We have $200 million in the revolver and about $50 million in cash so it wouldn’t bother me to pull down half of what’s available, a little bit more depending on if you picked up a lot of EBITDA. We looked at an acquisition, I can’t go in to any specifics, we were picking up about $40 to $50 million in EBTIDA. We made the final round and weren’t the annotated ones obviously. It was in the range of $190 so you pick up $50, probably net out at $140. It would have been a good value if we were able to do it but it just wasn’t to be.

I think with the caveat we have to get a little bit more of a bottom and a little bit clearer view and clearly we’d like to see where the longer term US growth prospects are going to be, I’ll say absent the amount of money that’s coming in to the economy. On the Layne legacy side, one of the issues that’s clearly jumped up in front of us is given those US growth prospects, is the organic treatment going to be sufficient?

We’ve always said there’s plenty of business in the USA. The bigger boys, the GE, the Siemens, are looking overseas, that leaves opportunities for us we’ve taken advantage of to basically build a water treatment business from scratch a few years ago to $67 million in revenue last year, not too bad. We’ve always made the case, at least internally and for our strategy that that’s not a bad way to go and it was hard to find water treatment opportunities. We’ve not looked internationally, that’s one of the questions as we stress test our strategy that comes forward, is it a domestic only strategy?

For water in general is that going to produce the kind of growth rates we think particularly as the US slows and the stimulus is withdrawn and we see levels of growth which are not as robust as we’ve seen the previous decade. That’s the thought process we’re going through right now. Hopefully that sort of paints a little bit of a landscape for you but you know, it’s in the range in terms of appetite.

Operator

Your next question comes from Debra Coy – Janney Montgomery Scott LLC.

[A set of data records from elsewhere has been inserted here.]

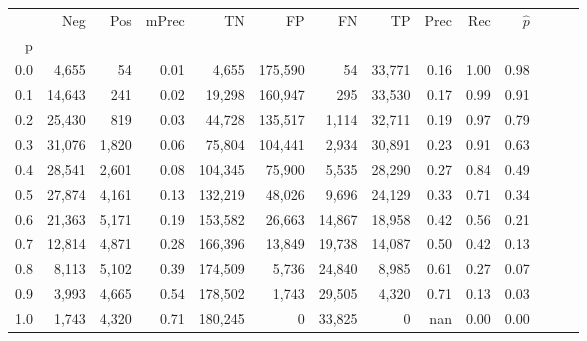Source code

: \begin{tabular}{rrrrrrrrrrrrrr}
\toprule
{} &     Neg &    Pos & mPrec &       TN &       FP &      FN &      TP &  Prec &   Rec & $\hat{p}$ \\
p   &         &        &       &          &          &         &         &       &       &           \\
\midrule
0.0 &   4,655 &     54 &  0.01 &    4,655 &  175,590 &      54 &  33,771 &  0.16 &  1.00 &      0.98 \\
0.1 &  14,643 &    241 &  0.02 &   19,298 &  160,947 &     295 &  33,530 &  0.17 &  0.99 &      0.91 \\
0.2 &  25,430 &    819 &  0.03 &   44,728 &  135,517 &   1,114 &  32,711 &  0.19 &  0.97 &      0.79 \\
0.3 &  31,076 &  1,820 &  0.06 &   75,804 &  104,441 &   2,934 &  30,891 &  0.23 &  0.91 &      0.63 \\
0.4 &  28,541 &  2,601 &  0.08 &  104,345 &   75,900 &   5,535 &  28,290 &  0.27 &  0.84 &      0.49 \\
0.5 &  27,874 &  4,161 &  0.13 &  132,219 &   48,026 &   9,696 &  24,129 &  0.33 &  0.71 &      0.34 \\
0.6 &  21,363 &  5,171 &  0.19 &  153,582 &   26,663 &  14,867 &  18,958 &  0.42 &  0.56 &      0.21 \\
0.7 &  12,814 &  4,871 &  0.28 &  166,396 &   13,849 &  19,738 &  14,087 &  0.50 &  0.42 &      0.13 \\
0.8 &   8,113 &  5,102 &  0.39 &  174,509 &    5,736 &  24,840 &   8,985 &  0.61 &  0.27 &      0.07 \\
0.9 &   3,993 &  4,665 &  0.54 &  178,502 &    1,743 &  29,505 &   4,320 &  0.71 &  0.13 &      0.03 \\
1.0 &   1,743 &  4,320 &  0.71 &  180,245 &        0 &  33,825 &       0 &   nan &  0.00 &      0.00 \\
\bottomrule
\end{tabular}
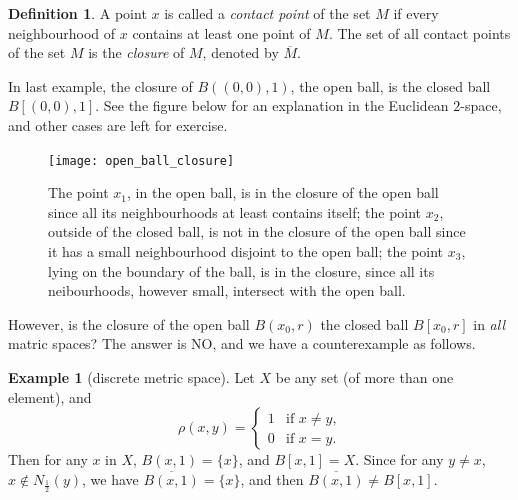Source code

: \documentclass[a4paper,12pt]{article}
\theoremstyle{definition}
\newtheorem{defn}[thm]{Definition}
\newtheorem{expl}[thm]{Example}
\theoremstyle{remark}
\begin{document}
\begin{defn}
  A point $x$ is called a \emph{contact point} of the set $M$ if every neighbourhood of $x$ contains at least one point of $M$. The set of all contact points of the set $M$ is the \emph{closure} of $M$, denoted by $\overline{M}$.
\end{defn}

In last example, the closure of $B((0,0), 1)$, the open ball, is the closed ball $B[(0,0), 1]$. See the figure below for an explanation in the Euclidean $2$-space, and other cases are left for exercise.
\begin{figure}[h]
  \centering
  \texttt{[image: open\_ball\_closure]}
  \caption{The point $x_1$, in the open ball, is in the closure of the open ball since all its neighbourhoods at least contains itself; the point $x_2$, outside of the closed ball, is not in the closure of the open ball since it has a small neighbourhood disjoint to the open ball; the point $x_3$, lying on the boundary of the ball, is in the closure, since all its neibourhoods, however small, intersect with the open ball.}
\end{figure}

However, is the closure of the open ball $B(x_0, r)$ the closed ball $B[x_0, r]$ in \emph{all} matric spaces? The answer is NO, and we have a counterexample as follows.
\begin{expl}[discrete metric space]
  Let $X$ be any set (of more than one element), and
  \begin{equation*}
    \rho(x, y) =
    \begin{cases}
      1 & \text{if $x \neq y$,} \\
      0 & \text{if $x = y$.}
    \end{cases}
  \end{equation*}
  Then for any $x$ in $X$, $B(x, 1) = \{ x \}$, and $B[x, 1] = X$. Since for any $y \neq x$, $x \not\in N_{\frac{1}{2}}(y)$, we have $\overline{B(x, 1)} = \{ x \}$, and then $\overline{B(x, 1)} \neq B[x, 1]$.
\end{expl}
\end{document}
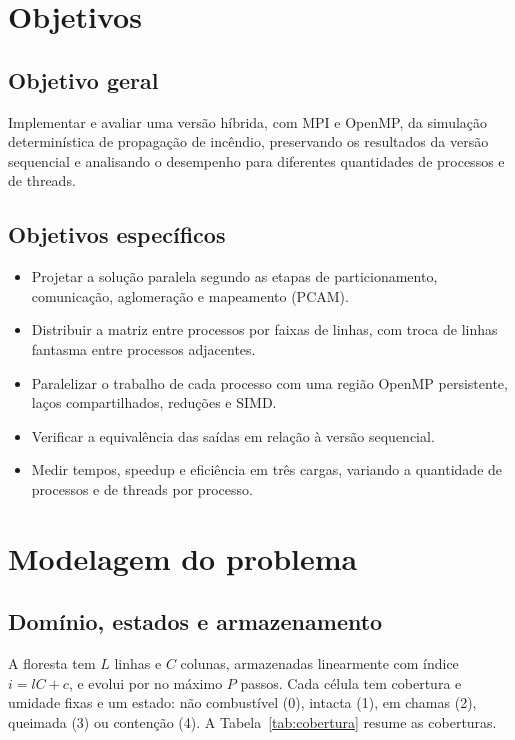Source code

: \documentclass[11pt,a4paper]{article}
\begin{document}
\section{Objetivos}

\subsection{Objetivo geral}

Implementar e avaliar uma versão híbrida, com MPI e OpenMP, da simulação
determinística de propagação de incêndio, preservando os resultados da
versão sequencial e analisando o desempenho para diferentes quantidades de
processos e de threads.

\subsection{Objetivos específicos}

\begin{itemize}
\item Projetar a solução paralela segundo as etapas de particionamento,
comunicação, aglomeração e mapeamento (PCAM).
\item Distribuir a matriz entre processos por faixas de linhas, com troca de
linhas fantasma entre processos adjacentes.
\item Paralelizar o trabalho de cada processo com uma região OpenMP
persistente, laços compartilhados, reduções e SIMD.
\item Verificar a equivalência das saídas em relação à versão sequencial.
\item Medir tempos, speedup e eficiência em três cargas, variando a
quantidade de processos e de threads por processo.
\end{itemize}

\section{Modelagem do problema}\label{sec:modelagem}

\subsection{Domínio, estados e armazenamento}

A floresta tem $L$ linhas e $C$ colunas, armazenadas linearmente com índice
$i=lC+c$, e evolui por no máximo $P$ passos. Cada célula tem cobertura e
umidade fixas e um estado: não combustível (0), intacta (1), em chamas (2),
queimada (3) ou contenção (4). A Tabela~\ref{tab:cobertura} resume as
coberturas.
\end{document}
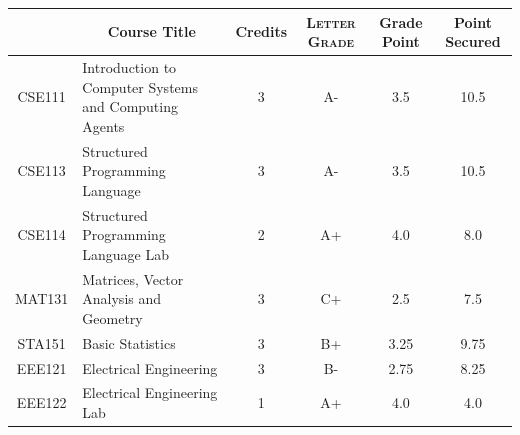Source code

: \documentclass[11pt]{article}
\newcommand*{\numtwo}[1]{\pgfmathprintnumber[
                    fixed, precision=2, fixed zerofill=true]{#1}}
\begin{document}
                \begin{center}
                    \renewcommand{\arraystretch}{1.08}
                    
                \begin{tabular}{|c|l|c|>{\scshape}c|c|c|}
                \hline  \rule[-1ex]{0pt}{3.5ex} {\centering{\bf Course Code}} &  \multicolumn{1}{c|}{\textbf{Course Title}}  & {\bf Credits} & {\bf Letter Grade} & {\bf Grade Point} & {\bf Point Secured}  \\ 
                \hline   CSE111 &  Introduction to Computer Systems and Computing Agents		 & 3 & A- & 3.5 & 10.5 \\ %
                \hline   CSE113 &  Structured Programming Language		 & 3 & A- & 3.5 & 10.5 \\ %
                \hline   CSE114 &  Structured Programming Language Lab		 & 2 & A+ & 4.0 & 8.0 \\ %
                \hline   MAT131 &  Matrices, Vector Analysis and Geometry		 & 3 & C+ & 2.5 & 7.5 \\ %
                \hline   STA151 &  Basic Statistics		 & 3 & B+ & 3.25 & 9.75 \\ %
                \hline   EEE121 &  Electrical Engineering		 & 3 & B- & 2.75 & 8.25 \\ %
                \hline   EEE122 &  Electrical Engineering Lab		 & 1 & A+ & 4.0 & 4.0 \\ %

\hline                %
                \end{tabular}
                \end{center}
                \renewcommand{\arraystretch}{1.03}
\end{document}
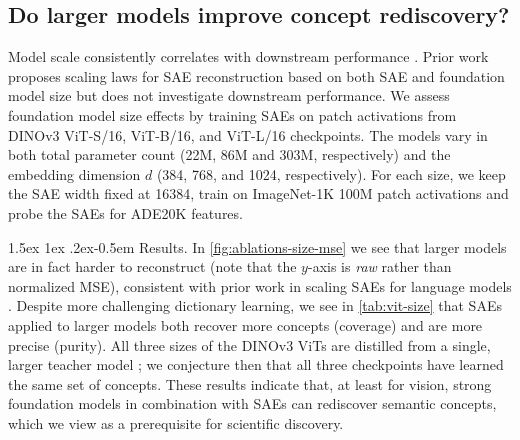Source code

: \documentclass[10pt,twocolumn,letterpaper]{article}
\makeatletter
\newcommand{\todo}[1]{\textbf{\color{red}[TODO: #1]}}
\newcommand{\sam}[1]{\textbf{\color{blue}[Sam: #1]}}
\newcommand{\jake}[1]{\textbf{\color{green}[Jake: #1]}}
\renewcommand{\paragraph}{%
  \@startsection{paragraph}{4}%
  {\z@}{1.5ex \@plus 1ex \@minus .2ex}{-0.5em}%
  {\normalfont\normalsize\bfseries}%
}
\makeatother
\begin{document}
\subsection{Do larger models improve concept rediscovery?}\label{sec:ablation-size}
Model scale consistently correlates with downstream performance \citep{kaplan2020scaling,hoffmann2022training}. 
Prior work proposes scaling laws for SAE reconstruction based on both SAE and foundation model size \citep{gao2025scaling} but does not investigate downstream performance.
We assess foundation model size effects by training SAEs on patch activations from DINOv3 ViT-S/16, ViT-B/16, and ViT-L/16 checkpoints.
The models vary in both total parameter count (\num{22}M, \num{86}M and \num{303}M, respectively) and the embedding dimension $d$ (\num{384}, \num{768}, and \num{1024}, respectively).
For each size, we keep the SAE width fixed at \num{16384}, train on ImageNet-1K \num{100}M patch activations and probe the SAEs for ADE20K features.


\paragraph{Results.}
In \cref{fig:ablations-size-mse} we see that larger models are in fact harder to reconstruct (note that the $y$-axis is \textit{raw} rather than normalized MSE), consistent with prior work in scaling SAEs for language models \citep{gao2025scaling}.
Despite more challenging dictionary learning, we see in \cref{tab:vit-size} that SAEs applied to larger models both recover more concepts (coverage) and are more precise (purity).
All three sizes of the DINOv3 ViTs are distilled from a single, larger teacher model \citep{simeoni2025dinov3}; we conjecture then that all three checkpoints have learned the same set of concepts.
These results indicate that, at least for vision, strong foundation models in combination with SAEs can rediscover semantic concepts, which we view as a prerequisite for scientific discovery.
\end{document}
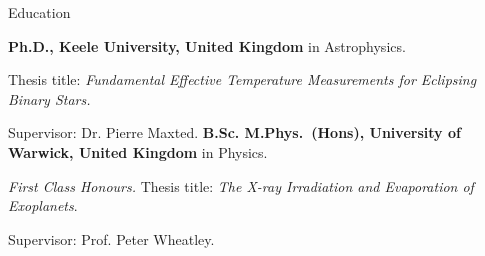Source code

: \begin{rubric}{Education}

\entry*[2018 -- 2022]%
	\textbf{Ph.D., Keele University, United Kingdom} in Astrophysics.
	\par Thesis title: \emph{Fundamental Effective Temperature Measurements for Eclipsing Binary Stars.} \par Supervisor: Dr. Pierre Maxted.
%
\entry*[2014 -- 2018]%
	\textbf{B.Sc. M.Phys.~(Hons), University of Warwick, United Kingdom} in Physics.
	\par \emph{First Class Honours.}
	Thesis title: \emph{The X-ray Irradiation and Evaporation of Exoplanets}. \par Supervisor: Prof. Peter Wheatley.
\end{rubric}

Debra Coy – Janney Montgomery Scott LLC

Just a couple of questions to wrap up, you’ve given us a lot of information but just to understand on the mining business you’ve mentioned the expectation that you bump along the bottom here for the remainder of the year meanwhile certainly copper prices have rebounded. What’s the sense of the lag? How do you separate out copper prices as they trade on the London Exchange versus real underlying demand? How would we expect to see that?

Andrew B. Schmitt

When we start seeing shortages. When you start seeing shortages for metal on the London Metal Exchange. When you actually see that inventory really goes down, it’s not being replenished. I think that the customers get a lot more confident when they see that. I know that if I was in their place I would too. No different Deborah than if natural gas in the US, which it’s not, but if it were susceptible currency swings or the expectation of inflation, as a producer of natural gas our eyes would be focused on those storage levels and we’d be focused on that industrial demand indices.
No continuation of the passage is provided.